As I discussed last week on Philanthropy Daily, there is a national and growing trend aimed at requiring the disclosure of donors to nonprofit organizations. This assault on charitable giving is not only bad policy; it is also unconstitutional, particularly as applied to traditional, 501(c)(3) nonprofit organizations.

There are nearly one million 501(c)(3) nonprofit organizations in the United States. They range in activities from churches to legal aid clinics. Some engage in political dialogue, or issue advocacy, and produce research and analysis on some of the most pressing political issues of our day.

These organizations, and in fact any nonprofit organization that engages in political discourse, have been the primary focus of partisan regulators and lawmakers seeking to silence their activities through donor disclosure mandates. This attempt to silence nonprofit speech, unfortunately, is not new.

In 1956, for example, the Alabama Attorney General sought to compel the National Association for the Advancement of Colored People (“NAACP”) to turn over its member list to the state. The Attorney General’s efforts were a not-so-subtle attempt to harass, intimidate, and ultimately repress the politically active group from Alabama. When the group refused to turn over its member list, the case made its way up to the United States Supreme Court. Recognizing the “vital relationship between freedom to associate and privacy in one’s associations,” a unanimous Supreme Court struck down the State of Alabama’s attempt to compel the NAACP to turn over its member list to the government. In so doing, the Court reiterated a fundamental principle under the First Amendment—the right to privately associate and speak freely without the fear of harassment or retaliation.
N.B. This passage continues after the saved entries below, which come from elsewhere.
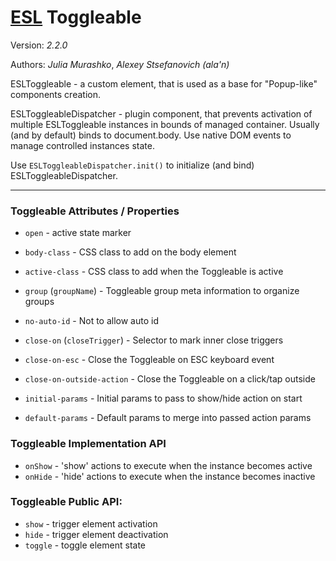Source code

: # [ESL](https://esl-ui.com/) Toggleable

Version: *2.2.0*

Authors: *Julia Murashko*, *Alexey Stsefanovich (ala'n)*

<a name="intro"></a>

ESLToggleable - a custom element, that is used as a base for "Popup-like" components creation.

ESLToggleableDispatcher - plugin component, that prevents activation of multiple ESLToggleable instances in bounds of managed container.
Usually (and by default) binds to document.body. Use native DOM events to manage controlled instances state.

Use `ESLToggleableDispatcher.init()` to initialize (and bind) ESLToggleableDispatcher.

---

### Toggleable Attributes / Properties
 - `open` - active state marker

 - `body-class` - CSS class to add on the body element
 - `active-class` - CSS class to add when the Toggleable is active
 - `group` (`groupName`) - Toggleable group meta information to organize groups
 - `no-auto-id` - Not to allow auto id
 - `close-on` (`closeTrigger`) - Selector to mark inner close triggers
 - `close-on-esc` - Close the Toggleable on ESC keyboard event
 - `close-on-outside-action` - Close the Toggleable on a click/tap outside

 - `initial-params` - Initial params to pass to show/hide action on start
 - `default-params` - Default params to merge into passed action params

### Toggleable Implementation API
 - `onShow` - 'show' actions to execute when the instance becomes active
 - `onHide` - 'hide' actions to execute when the instance becomes inactive
 
### Toggleable Public API:
 - `show` - trigger element activation
 - `hide` - trigger element deactivation
 - `toggle` - toggle element state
Twenty-five years later, in Brown v. Socialist Workers '74 Campaign Comm., the Court reiterated this concept: “The Constitution protects against the compelled disclosure of political associations and beliefs.” In other words, the government cannot compel you to identify yourself because you choose to speak on or associate with others regarding political ideas and causes. And only in certain narrow circumstances will this right to association yield to a countervailing and sufficiently significant governmental interests.
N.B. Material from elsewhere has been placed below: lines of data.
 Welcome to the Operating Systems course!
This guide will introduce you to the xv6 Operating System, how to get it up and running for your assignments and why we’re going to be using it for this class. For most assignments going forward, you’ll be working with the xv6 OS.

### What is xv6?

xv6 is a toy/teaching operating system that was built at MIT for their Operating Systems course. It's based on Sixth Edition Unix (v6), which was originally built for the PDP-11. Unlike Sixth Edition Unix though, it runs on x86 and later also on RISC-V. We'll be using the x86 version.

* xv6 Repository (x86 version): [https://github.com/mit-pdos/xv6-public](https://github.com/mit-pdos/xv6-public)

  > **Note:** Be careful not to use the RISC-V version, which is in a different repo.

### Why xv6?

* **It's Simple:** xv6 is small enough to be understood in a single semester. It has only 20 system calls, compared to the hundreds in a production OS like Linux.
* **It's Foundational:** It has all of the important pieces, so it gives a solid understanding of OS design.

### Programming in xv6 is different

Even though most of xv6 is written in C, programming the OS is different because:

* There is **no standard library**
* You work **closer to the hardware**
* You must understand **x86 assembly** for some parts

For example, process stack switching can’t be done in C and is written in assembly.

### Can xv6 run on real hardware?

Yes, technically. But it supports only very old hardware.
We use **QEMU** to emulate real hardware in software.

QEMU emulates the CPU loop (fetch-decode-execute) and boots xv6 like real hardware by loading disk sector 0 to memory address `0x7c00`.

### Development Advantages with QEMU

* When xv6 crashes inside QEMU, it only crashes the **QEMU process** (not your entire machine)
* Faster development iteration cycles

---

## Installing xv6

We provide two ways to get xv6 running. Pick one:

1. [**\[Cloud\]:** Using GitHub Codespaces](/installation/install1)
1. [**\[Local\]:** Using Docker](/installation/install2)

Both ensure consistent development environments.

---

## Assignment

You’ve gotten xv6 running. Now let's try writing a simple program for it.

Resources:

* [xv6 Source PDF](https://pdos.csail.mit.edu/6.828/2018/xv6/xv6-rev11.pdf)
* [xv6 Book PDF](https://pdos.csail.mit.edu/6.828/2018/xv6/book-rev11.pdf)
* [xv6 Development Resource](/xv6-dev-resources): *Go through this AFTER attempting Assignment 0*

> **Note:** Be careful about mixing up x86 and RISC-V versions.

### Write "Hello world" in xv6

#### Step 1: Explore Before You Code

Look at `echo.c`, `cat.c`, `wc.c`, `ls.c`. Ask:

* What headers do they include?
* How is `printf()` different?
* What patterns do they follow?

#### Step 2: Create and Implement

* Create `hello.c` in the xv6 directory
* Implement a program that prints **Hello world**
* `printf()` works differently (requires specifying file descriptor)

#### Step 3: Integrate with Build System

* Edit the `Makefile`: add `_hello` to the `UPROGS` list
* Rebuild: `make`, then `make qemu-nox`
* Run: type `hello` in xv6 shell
None of those narrow government interests applies in the context of 501(c)(3) nonprofits.

As a threshold matter, 501(c)(3) nonprofits are prohibited by law from participating in campaign advocacy by virtue of their 501(c)(3) designation. Government justifications for requiring donor disclosure often only apply in the context of candidate campaign finance cases.

For example, the government may have an interest in requiring donor disclosure in order to prevent quid pro quo, political corruption. That is, exchanging political favors for money. Incidentally, this is also known as bribery, and is already prohibited by numerous state and federal criminal laws. Even still, that interest, and others the Supreme Court has articulated, simply do not apply to issue advocacy groups that do not and cannot engage in campaign-related speech. Therefore, to the extent donor disclosure mandates extend to the activities of 501(c)(3) nonprofits, courts should strike those mandates down as violating the First Amendment rights of nonprofits and their donors.
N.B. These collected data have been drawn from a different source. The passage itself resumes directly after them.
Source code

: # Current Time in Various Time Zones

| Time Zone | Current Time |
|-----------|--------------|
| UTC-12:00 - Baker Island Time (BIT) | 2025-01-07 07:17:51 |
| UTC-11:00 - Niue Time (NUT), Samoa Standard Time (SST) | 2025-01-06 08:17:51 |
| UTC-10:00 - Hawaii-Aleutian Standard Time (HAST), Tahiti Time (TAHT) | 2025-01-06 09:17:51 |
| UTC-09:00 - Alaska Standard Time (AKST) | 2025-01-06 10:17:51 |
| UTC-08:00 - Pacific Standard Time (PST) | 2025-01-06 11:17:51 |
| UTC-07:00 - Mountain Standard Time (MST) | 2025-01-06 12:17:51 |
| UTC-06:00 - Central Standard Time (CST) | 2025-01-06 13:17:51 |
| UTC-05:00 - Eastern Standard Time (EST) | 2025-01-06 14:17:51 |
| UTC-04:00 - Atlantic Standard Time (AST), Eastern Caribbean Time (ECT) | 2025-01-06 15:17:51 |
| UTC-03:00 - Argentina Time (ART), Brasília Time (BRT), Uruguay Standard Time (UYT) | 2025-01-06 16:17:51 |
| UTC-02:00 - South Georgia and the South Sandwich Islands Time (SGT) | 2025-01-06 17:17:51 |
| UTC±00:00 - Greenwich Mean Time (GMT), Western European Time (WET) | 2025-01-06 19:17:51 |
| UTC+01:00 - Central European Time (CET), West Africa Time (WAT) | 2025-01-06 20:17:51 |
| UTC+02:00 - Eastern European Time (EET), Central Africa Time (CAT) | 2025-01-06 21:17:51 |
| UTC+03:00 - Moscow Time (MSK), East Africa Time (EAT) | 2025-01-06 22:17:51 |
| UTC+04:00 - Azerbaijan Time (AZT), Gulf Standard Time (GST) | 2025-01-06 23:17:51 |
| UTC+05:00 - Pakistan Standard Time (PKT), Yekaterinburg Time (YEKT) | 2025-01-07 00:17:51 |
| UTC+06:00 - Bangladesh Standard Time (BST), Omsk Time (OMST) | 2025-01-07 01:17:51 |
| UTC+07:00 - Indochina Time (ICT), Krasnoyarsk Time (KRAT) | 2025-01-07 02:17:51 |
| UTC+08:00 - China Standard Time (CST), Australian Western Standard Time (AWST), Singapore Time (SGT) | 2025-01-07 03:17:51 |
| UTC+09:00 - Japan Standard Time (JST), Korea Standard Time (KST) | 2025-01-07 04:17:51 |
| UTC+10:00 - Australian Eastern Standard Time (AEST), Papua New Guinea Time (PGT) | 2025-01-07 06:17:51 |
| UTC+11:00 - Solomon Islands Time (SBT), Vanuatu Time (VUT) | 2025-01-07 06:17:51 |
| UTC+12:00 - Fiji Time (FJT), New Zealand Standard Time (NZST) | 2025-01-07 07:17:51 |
At the same time, because government agencies are trying to regulate activities that are so clearly protected by the First Amendment, donor disclosure mandates often result in clumsy laws that are so vague and confusing that no one knows what speech is permissible and what speech is prohibited. As a result, those laws are often unconstitutionally vague or overbroad.

As the Supreme Court has set out, “It is a basic principle of due process that an enactment is void for vagueness if its prohibitions are not clearly defined.” Because individuals must know how to “steer between lawful and unlawful conduct, we insist that laws give the person of ordinary intelligence a reasonable opportunity to know what is prohibited, so that he may act accordingly.”

Laws that require disclosure in order to speak commonly do not meet this test.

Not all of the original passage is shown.